- **Assigned task**
When you copy the listing, skip the images and return each line verbatim.
════
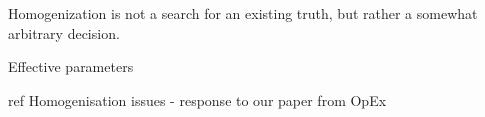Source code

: 
Homogenization is not a search for an existing truth, but rather a somewhat arbitrary decision.



Effective parameters


ref Homogenisation issues - response to our paper from OpEx
\cite{rockstuhl2008transition}
\cite{paul2011reflection}
\cite{andryieuski2012bloch}
\cite{andryieuski2010homogenization} 
\cite{simovski2007bloch}
\cite{simovski2009material}
\cite{simovski2011electromagnetic}
\cite{mortensen2010unambiguous}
════
- **Solution for this problem**
Source code

: 
Homogenization is not a search for an existing truth, but rather a somewhat arbitrary decision.



Effective parameters


ref Homogenisation issues - response to our paper from OpEx
\cite{rockstuhl2008transition}
\cite{paul2011reflection}
\cite{andryieuski2012bloch}
\cite{andryieuski2010homogenization} 
\cite{simovski2007bloch}
\cite{simovski2009material}
\cite{simovski2011electromagnetic}
\cite{mortensen2010unambiguous}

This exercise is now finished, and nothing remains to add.